On verdict day, Shah said he got a glimpse of fulfillment.

"It was a beautiful sight to see all these people come together, to see our youth talking with our police officers, to see the enthusiasm of hundreds of volunteers," Shah said.

He had helped form the Inglewood Peace and Fairness Coalition shortly after the videotaped confrontation between Inglewood officers and 16-year-old Donovan Jackson in July 2002 sparked outrage around the nation.

The videotape -- shot by a bystander -- showed Jeremy Morse, a white officer who has since been fired, lifting Jackson, who is black, and slamming him onto the trunk of a police car before punching him in the face.

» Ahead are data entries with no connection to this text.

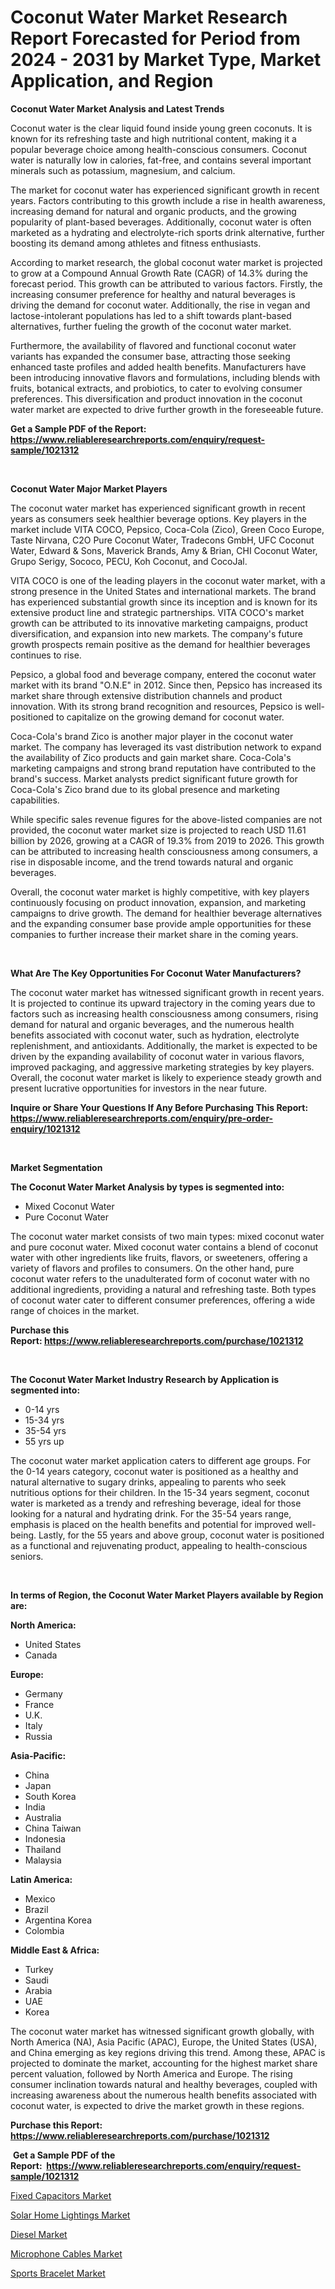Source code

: <p><h1>Coconut Water Market Research Report Forecasted for Period from 2024 -  2031 by Market Type, Market Application, and Region</h1></p><p><strong>Coconut Water Market Analysis and Latest Trends</strong></p>
<p><p>Coconut water is the clear liquid found inside young green coconuts. It is known for its refreshing taste and high nutritional content, making it a popular beverage choice among health-conscious consumers. Coconut water is naturally low in calories, fat-free, and contains several important minerals such as potassium, magnesium, and calcium.</p><p>The market for coconut water has experienced significant growth in recent years. Factors contributing to this growth include a rise in health awareness, increasing demand for natural and organic products, and the growing popularity of plant-based beverages. Additionally, coconut water is often marketed as a hydrating and electrolyte-rich sports drink alternative, further boosting its demand among athletes and fitness enthusiasts.</p><p>According to market research, the global coconut water market is projected to grow at a Compound Annual Growth Rate (CAGR) of 14.3% during the forecast period. This growth can be attributed to various factors. Firstly, the increasing consumer preference for healthy and natural beverages is driving the demand for coconut water. Additionally, the rise in vegan and lactose-intolerant populations has led to a shift towards plant-based alternatives, further fueling the growth of the coconut water market.</p><p>Furthermore, the availability of flavored and functional coconut water variants has expanded the consumer base, attracting those seeking enhanced taste profiles and added health benefits. Manufacturers have been introducing innovative flavors and formulations, including blends with fruits, botanical extracts, and probiotics, to cater to evolving consumer preferences. This diversification and product innovation in the coconut water market are expected to drive further growth in the foreseeable future.</p></p>
<p><strong>Get a Sample PDF of the Report:&nbsp; <a href="https://www.reliableresearchreports.com/enquiry/request-sample/1021312">https://www.reliableresearchreports.com/enquiry/request-sample/1021312</a></strong></p>
<p>&nbsp;</p>
<p><strong>Coconut Water Major Market Players</strong></p>
<p><p>The coconut water market has experienced significant growth in recent years as consumers seek healthier beverage options. Key players in the market include VITA COCO, Pepsico, Coca-Cola (Zico), Green Coco Europe, Taste Nirvana, C2O Pure Coconut Water, Tradecons GmbH, UFC Coconut Water, Edward & Sons, Maverick Brands, Amy & Brian, CHI Coconut Water, Grupo Serigy, Sococo, PECU, Koh Coconut, and CocoJal.</p><p>VITA COCO is one of the leading players in the coconut water market, with a strong presence in the United States and international markets. The brand has experienced substantial growth since its inception and is known for its extensive product line and strategic partnerships. VITA COCO's market growth can be attributed to its innovative marketing campaigns, product diversification, and expansion into new markets. The company's future growth prospects remain positive as the demand for healthier beverages continues to rise.</p><p>Pepsico, a global food and beverage company, entered the coconut water market with its brand "O.N.E" in 2012. Since then, Pepsico has increased its market share through extensive distribution channels and product innovation. With its strong brand recognition and resources, Pepsico is well-positioned to capitalize on the growing demand for coconut water.</p><p>Coca-Cola's brand Zico is another major player in the coconut water market. The company has leveraged its vast distribution network to expand the availability of Zico products and gain market share. Coca-Cola's marketing campaigns and strong brand reputation have contributed to the brand's success. Market analysts predict significant future growth for Coca-Cola's Zico brand due to its global presence and marketing capabilities.</p><p>While specific sales revenue figures for the above-listed companies are not provided, the coconut water market size is projected to reach USD 11.61 billion by 2026, growing at a CAGR of 19.3% from 2019 to 2026. This growth can be attributed to increasing health consciousness among consumers, a rise in disposable income, and the trend towards natural and organic beverages.</p><p>Overall, the coconut water market is highly competitive, with key players continuously focusing on product innovation, expansion, and marketing campaigns to drive growth. The demand for healthier beverage alternatives and the expanding consumer base provide ample opportunities for these companies to further increase their market share in the coming years.</p></p>
<p>&nbsp;</p>
<p><strong>What Are The Key Opportunities For Coconut Water Manufacturers?</strong></p>
<p><p>The coconut water market has witnessed significant growth in recent years. It is projected to continue its upward trajectory in the coming years due to factors such as increasing health consciousness among consumers, rising demand for natural and organic beverages, and the numerous health benefits associated with coconut water, such as hydration, electrolyte replenishment, and antioxidants. Additionally, the market is expected to be driven by the expanding availability of coconut water in various flavors, improved packaging, and aggressive marketing strategies by key players. Overall, the coconut water market is likely to experience steady growth and present lucrative opportunities for investors in the near future.</p></p>
<p><strong>Inquire or Share Your Questions If Any Before Purchasing This Report: <a href="https://www.reliableresearchreports.com/enquiry/pre-order-enquiry/1021312">https://www.reliableresearchreports.com/enquiry/pre-order-enquiry/1021312</a></strong></p>
<p>&nbsp;</p>
<p><strong>Market Segmentation</strong></p>
<p><strong>The Coconut Water Market Analysis by types is segmented into:</strong></p>
<p><ul><li>Mixed Coconut Water</li><li>Pure Coconut Water</li></ul></p>
<p><p>The coconut water market consists of two main types: mixed coconut water and pure coconut water. Mixed coconut water contains a blend of coconut water with other ingredients like fruits, flavors, or sweeteners, offering a variety of flavors and profiles to consumers. On the other hand, pure coconut water refers to the unadulterated form of coconut water with no additional ingredients, providing a natural and refreshing taste. Both types of coconut water cater to different consumer preferences, offering a wide range of choices in the market.</p></p>
<p><strong>Purchase this Report:&nbsp;<a href="https://www.reliableresearchreports.com/purchase/1021312">https://www.reliableresearchreports.com/purchase/1021312</a></strong></p>
<p>&nbsp;</p>
<p><strong>The Coconut Water Market Industry Research by Application is segmented into:</strong></p>
<p><ul><li>0-14 yrs</li><li>15-34 yrs</li><li>35-54 yrs</li><li>55 yrs up</li></ul></p>
<p><p>The coconut water market application caters to different age groups. For the 0-14 years category, coconut water is positioned as a healthy and natural alternative to sugary drinks, appealing to parents who seek nutritious options for their children. In the 15-34 years segment, coconut water is marketed as a trendy and refreshing beverage, ideal for those looking for a natural and hydrating drink. For the 35-54 years range, emphasis is placed on the health benefits and potential for improved well-being. Lastly, for the 55 years and above group, coconut water is positioned as a functional and rejuvenating product, appealing to health-conscious seniors.</p></p>
<p>&nbsp;</p>
<p><strong>In terms of Region, the Coconut Water Market Players available by Region are:</strong></p>
<p>
    <p> <strong> North America: </strong>
        <ul>
            <li>United States</li>
            <li>Canada</li>
        </ul>
        </p> 
    <p> <strong> Europe: </strong>
        <ul>
            <li>Germany</li>
            <li>France</li>
            <li>U.K.</li>
            <li>Italy</li>
            <li>Russia</li>
        </ul>
        </p> 
    <p> <strong> Asia-Pacific: </strong>
        <ul>
            <li>China</li>
            <li>Japan</li>
            <li>South Korea</li>
            <li>India</li>
            <li>Australia</li>
            <li>China Taiwan</li>
            <li>Indonesia</li>
            <li>Thailand</li>
            <li>Malaysia</li>
        </ul>
        </p> 
    <p> <strong> Latin America: </strong>
        <ul>
            <li>Mexico</li>
            <li>Brazil</li>
            <li>Argentina Korea</li>
            <li>Colombia</li>
        </ul>
        </p> 
    <p> <strong> Middle East & Africa: </strong>
        <ul>
            <li>Turkey</li>
            <li>Saudi</li>
            <li>Arabia</li>
            <li>UAE</li>
            <li>Korea</li>
        </ul>
    </p>
    </p>
<p><p>The coconut water market has witnessed significant growth globally, with North America (NA), Asia Pacific (APAC), Europe, the United States (USA), and China emerging as key regions driving this trend. Among these, APAC is projected to dominate the market, accounting for the highest market share percent valuation, followed by North America and Europe. The rising consumer inclination towards natural and healthy beverages, coupled with increasing awareness about the numerous health benefits associated with coconut water, is expected to drive the market growth in these regions.</p></p>
<p><strong>Purchase this Report: <a href="https://www.reliableresearchreports.com/purchase/1021312">https://www.reliableresearchreports.com/purchase/1021312</a></strong></p>
<p>&nbsp;<strong>Get a Sample PDF of the Report:&nbsp;&nbsp;<a href="https://www.reliableresearchreports.com/enquiry/request-sample/1021312">https://www.reliableresearchreports.com/enquiry/request-sample/1021312</a></strong></p>
<p><strong></strong></p>
<p><p><a href="https://github.com/tamvrosiya/Market-Research-Report-List-2/blob/main/fixed-capacitors-market.md">Fixed Capacitors Market</a></p><p><a href="https://github.com/joannesouthgate/Market-Research-Report-List-1/blob/main/solar-home-lightings-market.md">Solar Home Lightings Market</a></p><p><a href="https://github.com/amonskiyk/Market-Research-Report-List-2/blob/main/diesel-market.md">Diesel Market</a></p><p><a href="https://github.com/dringals/Market-Research-Report-List-2/blob/main/microphone-cables-market.md">Microphone Cables Market</a></p><p><a href="https://github.com/gaydyna/Market-Research-Report-List-2/blob/main/sports-bracelet-market.md">Sports Bracelet Market</a></p></p>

On Tuesday, jurors found Morse's then-partner, Bijan Darvish, not guilty of filing a false police report on the arrest. But the panel deadlocked -- seven favoring a guilty verdict, five opposed -- on the assault charge against Morse.

The following day, Dist. Atty. Steve Cooley announced that his office would retry the Morse case.

"I am so proud of our community for not compounding one injustice with another," Shah said.

Like others in the coalition of religious, political, business and law enforcement leaders, residents and community organizations, Shah had worried about a possible repeat of the deadly rioting that shook Los Angeles in 1992, after an all-white jury failed to convict any of the LAPD officers caught on videotape in the beating of black motorist Rodney G. King.

Shah said his concerns grew when, a few days after the Jackson incident, several hundred demonstrators showed up at Inglewood City Hall demanding justice.

"I heard things like 'Burn it down' and 'No justice, no peace,' and I began to worry about the message that was getting out to our young people," Shah said. "Many of us felt we wanted to change that message to 'Peace, no matter what.'

"We wanted to show that it is OK to be angry, OK to be outraged even, but it is not OK to resort to violence and destroy your community, your homes, your jobs," he said. "There are other ways to fight injustice that don't hurt the community."

Helping recast the message was a task that the articulate, tireless Shah was amply suited to accomplish, say many of those who know him.

"He has a lot of standing in the community, and he used that standing in a very positive way to talk with great sensitivity about two difficult positions -- the concerns about violence and also the concerns of the community and how to acknowledge them and deal with them," said Ronald K. Wakabayashi of the U.S. Justice Department.

Wakabayashi worked closely with the coalition to formulate and carry out plans to ensure a peaceful response to the verdict.

Inglewood Mayor Roosevelt F. Dorn called Shah "a born leader; there isn't any question about it."

"The coalition was a combination of many organizations and many individuals working together with one common goal. I am most pleased with the work they did," Dorn said. "And, in my opinion, it was Khalid Shah who was the force behind bringing them together and keeping them together and keeping them focused."